* **REQUIRED ACTION**
Copy out each line of the data that holds the string "Website".

* **SOURCE DATA**
_ _ _ _

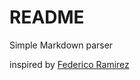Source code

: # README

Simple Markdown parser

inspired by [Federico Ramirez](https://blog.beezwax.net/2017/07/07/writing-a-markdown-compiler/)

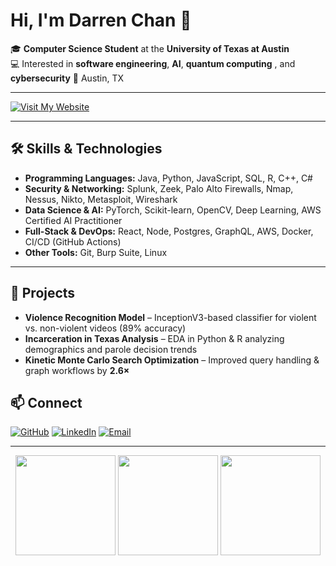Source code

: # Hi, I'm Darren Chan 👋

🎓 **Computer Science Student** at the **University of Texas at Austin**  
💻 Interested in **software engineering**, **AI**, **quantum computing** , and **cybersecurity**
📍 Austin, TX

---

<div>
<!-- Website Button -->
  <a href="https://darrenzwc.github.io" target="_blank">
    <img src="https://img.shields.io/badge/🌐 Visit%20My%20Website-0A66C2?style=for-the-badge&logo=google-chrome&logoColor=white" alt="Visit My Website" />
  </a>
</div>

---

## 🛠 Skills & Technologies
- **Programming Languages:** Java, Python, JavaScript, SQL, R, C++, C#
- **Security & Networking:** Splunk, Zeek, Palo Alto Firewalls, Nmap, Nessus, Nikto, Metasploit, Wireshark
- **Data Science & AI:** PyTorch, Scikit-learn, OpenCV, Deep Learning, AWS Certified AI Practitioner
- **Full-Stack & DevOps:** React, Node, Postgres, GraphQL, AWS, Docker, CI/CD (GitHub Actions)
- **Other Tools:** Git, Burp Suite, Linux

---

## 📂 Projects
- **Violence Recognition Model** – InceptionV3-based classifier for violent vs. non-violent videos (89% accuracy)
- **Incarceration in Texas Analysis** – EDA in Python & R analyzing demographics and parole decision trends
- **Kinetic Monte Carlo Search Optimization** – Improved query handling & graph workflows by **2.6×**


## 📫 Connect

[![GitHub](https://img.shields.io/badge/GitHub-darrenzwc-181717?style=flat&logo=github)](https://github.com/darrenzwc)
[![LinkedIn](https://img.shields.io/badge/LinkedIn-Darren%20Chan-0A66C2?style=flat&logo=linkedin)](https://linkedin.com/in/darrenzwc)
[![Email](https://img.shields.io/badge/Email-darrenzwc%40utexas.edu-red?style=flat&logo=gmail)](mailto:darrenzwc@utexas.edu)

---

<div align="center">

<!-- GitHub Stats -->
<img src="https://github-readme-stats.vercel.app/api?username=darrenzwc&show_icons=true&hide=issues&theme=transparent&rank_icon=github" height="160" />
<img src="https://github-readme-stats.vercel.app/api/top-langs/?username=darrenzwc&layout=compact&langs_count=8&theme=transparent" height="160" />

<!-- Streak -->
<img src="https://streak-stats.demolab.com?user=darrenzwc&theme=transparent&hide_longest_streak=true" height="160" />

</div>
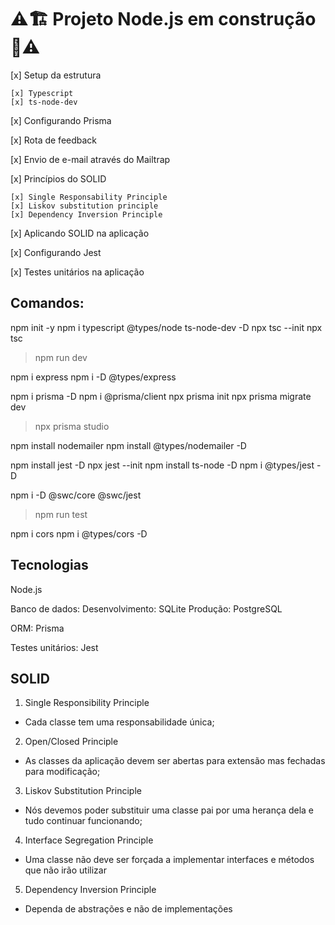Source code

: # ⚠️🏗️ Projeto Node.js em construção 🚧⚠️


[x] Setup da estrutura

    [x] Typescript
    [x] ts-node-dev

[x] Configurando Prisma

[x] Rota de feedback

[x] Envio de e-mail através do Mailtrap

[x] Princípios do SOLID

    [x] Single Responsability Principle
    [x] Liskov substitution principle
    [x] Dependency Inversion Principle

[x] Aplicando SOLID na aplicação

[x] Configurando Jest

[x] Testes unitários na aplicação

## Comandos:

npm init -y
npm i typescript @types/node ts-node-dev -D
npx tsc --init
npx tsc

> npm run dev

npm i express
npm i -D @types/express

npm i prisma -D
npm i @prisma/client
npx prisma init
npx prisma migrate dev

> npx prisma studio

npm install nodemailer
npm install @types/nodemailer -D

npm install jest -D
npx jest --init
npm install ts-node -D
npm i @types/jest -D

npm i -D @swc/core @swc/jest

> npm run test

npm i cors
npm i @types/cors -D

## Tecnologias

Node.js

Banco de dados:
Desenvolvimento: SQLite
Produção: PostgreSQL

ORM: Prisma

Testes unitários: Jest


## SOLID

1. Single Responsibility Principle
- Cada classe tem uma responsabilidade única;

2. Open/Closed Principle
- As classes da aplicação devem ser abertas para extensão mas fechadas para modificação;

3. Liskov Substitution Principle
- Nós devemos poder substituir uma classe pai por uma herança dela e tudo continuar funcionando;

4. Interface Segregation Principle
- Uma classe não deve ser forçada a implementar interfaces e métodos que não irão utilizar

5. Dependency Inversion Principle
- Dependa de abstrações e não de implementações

_ _ _ _

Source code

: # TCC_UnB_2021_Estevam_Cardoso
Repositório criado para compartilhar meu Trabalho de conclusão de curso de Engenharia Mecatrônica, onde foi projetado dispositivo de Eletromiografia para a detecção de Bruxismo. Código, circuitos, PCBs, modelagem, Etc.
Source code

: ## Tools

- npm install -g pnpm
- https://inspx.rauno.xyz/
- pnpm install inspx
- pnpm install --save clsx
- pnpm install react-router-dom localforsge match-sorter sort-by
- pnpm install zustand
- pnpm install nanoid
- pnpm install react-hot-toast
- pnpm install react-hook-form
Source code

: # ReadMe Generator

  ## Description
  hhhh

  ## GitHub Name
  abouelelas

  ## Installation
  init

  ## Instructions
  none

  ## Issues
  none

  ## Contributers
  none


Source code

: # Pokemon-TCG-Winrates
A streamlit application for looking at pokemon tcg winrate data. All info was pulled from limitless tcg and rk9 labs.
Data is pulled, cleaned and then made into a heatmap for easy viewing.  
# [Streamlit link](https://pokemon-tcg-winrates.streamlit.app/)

_ _ _ _

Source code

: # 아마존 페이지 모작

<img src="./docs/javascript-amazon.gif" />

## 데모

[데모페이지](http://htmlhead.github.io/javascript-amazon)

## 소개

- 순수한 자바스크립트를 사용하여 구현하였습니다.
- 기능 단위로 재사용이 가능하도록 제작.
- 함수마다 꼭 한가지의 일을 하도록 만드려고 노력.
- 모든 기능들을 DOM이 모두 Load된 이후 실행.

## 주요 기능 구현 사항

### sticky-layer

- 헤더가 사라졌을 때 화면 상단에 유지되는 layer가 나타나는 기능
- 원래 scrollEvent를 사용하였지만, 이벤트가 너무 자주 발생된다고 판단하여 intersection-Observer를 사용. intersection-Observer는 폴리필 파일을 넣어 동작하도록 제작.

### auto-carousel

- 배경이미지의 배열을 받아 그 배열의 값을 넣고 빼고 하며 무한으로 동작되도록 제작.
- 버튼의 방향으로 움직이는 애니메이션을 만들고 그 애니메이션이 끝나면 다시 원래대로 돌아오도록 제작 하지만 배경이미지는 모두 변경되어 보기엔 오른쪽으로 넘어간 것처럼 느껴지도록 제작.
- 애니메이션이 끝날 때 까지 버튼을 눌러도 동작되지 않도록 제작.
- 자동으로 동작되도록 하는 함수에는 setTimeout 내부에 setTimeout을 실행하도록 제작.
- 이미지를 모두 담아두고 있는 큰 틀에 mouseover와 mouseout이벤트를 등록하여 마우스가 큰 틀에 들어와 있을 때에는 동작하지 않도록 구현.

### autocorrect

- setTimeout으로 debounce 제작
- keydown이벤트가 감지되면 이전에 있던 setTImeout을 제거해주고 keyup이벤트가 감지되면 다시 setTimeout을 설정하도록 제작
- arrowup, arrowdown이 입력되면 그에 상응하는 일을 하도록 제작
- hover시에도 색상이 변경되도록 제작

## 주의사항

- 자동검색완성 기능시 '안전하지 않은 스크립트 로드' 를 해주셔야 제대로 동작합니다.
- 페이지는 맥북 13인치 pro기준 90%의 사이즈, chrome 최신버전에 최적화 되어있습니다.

_ _ _ _

* **WRITTEN RESPONSE**
<!-- Website Button -->
    <img src="https://img.shields.io/badge/🌐 Visit%20My%20Website-0A66C2?style=for-the-badge&logo=google-chrome&logoColor=white" alt="Visit My Website" />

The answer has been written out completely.